» Work order: Please copy every line of the records below that holds the word "itemize".

Segment Start: Information given

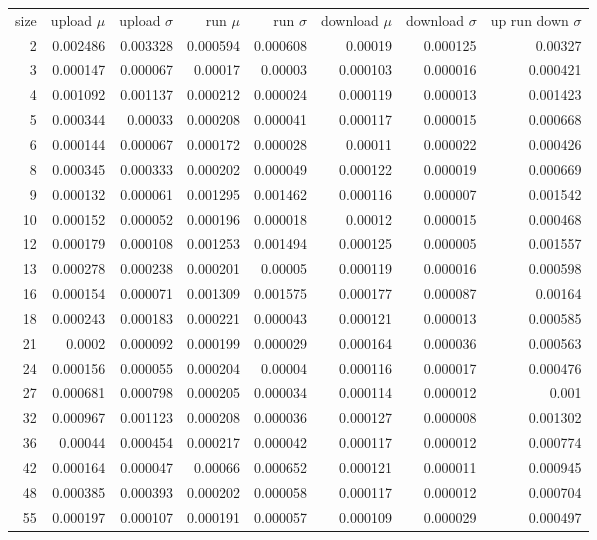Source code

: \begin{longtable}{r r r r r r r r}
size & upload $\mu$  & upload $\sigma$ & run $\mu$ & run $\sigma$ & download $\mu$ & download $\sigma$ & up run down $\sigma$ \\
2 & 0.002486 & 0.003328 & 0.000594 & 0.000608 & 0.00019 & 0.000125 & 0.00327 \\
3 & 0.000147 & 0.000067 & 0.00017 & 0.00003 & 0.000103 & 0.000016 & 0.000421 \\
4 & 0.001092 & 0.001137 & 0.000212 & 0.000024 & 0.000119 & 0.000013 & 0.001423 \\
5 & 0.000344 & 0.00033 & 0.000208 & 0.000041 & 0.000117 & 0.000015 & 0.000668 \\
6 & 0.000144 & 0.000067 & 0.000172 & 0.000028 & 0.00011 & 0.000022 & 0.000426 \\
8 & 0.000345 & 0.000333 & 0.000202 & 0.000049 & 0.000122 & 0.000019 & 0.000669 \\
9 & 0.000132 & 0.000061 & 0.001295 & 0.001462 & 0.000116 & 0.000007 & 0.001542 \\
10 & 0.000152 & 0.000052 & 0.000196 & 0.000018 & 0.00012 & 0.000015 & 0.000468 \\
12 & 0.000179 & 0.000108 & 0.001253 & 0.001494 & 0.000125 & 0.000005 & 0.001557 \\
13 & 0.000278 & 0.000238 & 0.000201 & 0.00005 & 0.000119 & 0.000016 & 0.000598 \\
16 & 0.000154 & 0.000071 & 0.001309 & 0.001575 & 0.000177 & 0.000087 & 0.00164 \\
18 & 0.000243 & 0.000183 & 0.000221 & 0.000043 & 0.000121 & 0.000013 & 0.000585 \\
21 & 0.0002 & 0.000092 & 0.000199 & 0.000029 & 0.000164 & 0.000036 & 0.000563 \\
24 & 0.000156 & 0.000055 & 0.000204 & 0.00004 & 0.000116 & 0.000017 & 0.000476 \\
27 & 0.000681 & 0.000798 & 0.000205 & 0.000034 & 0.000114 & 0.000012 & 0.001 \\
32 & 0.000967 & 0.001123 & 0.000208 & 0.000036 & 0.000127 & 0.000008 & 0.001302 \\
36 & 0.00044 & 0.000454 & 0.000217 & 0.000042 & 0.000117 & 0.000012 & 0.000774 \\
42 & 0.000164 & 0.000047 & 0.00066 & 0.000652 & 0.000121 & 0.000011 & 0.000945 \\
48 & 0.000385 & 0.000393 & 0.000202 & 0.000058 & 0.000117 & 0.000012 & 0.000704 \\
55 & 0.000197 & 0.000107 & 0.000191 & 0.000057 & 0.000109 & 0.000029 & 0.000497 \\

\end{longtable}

Segment End: Information given
Segment Start: Information given

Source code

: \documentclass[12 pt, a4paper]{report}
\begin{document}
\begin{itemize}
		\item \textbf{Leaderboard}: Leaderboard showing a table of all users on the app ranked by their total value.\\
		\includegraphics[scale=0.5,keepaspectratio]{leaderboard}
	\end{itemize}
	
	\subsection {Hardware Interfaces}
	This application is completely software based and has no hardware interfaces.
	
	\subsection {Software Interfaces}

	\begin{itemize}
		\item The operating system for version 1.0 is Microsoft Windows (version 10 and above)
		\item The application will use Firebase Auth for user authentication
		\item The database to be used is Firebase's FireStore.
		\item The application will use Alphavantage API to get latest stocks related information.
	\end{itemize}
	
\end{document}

Segment End: Information given

» Result:
\begin{itemize}
	\end{itemize}
	\begin{itemize}
	\end{itemize}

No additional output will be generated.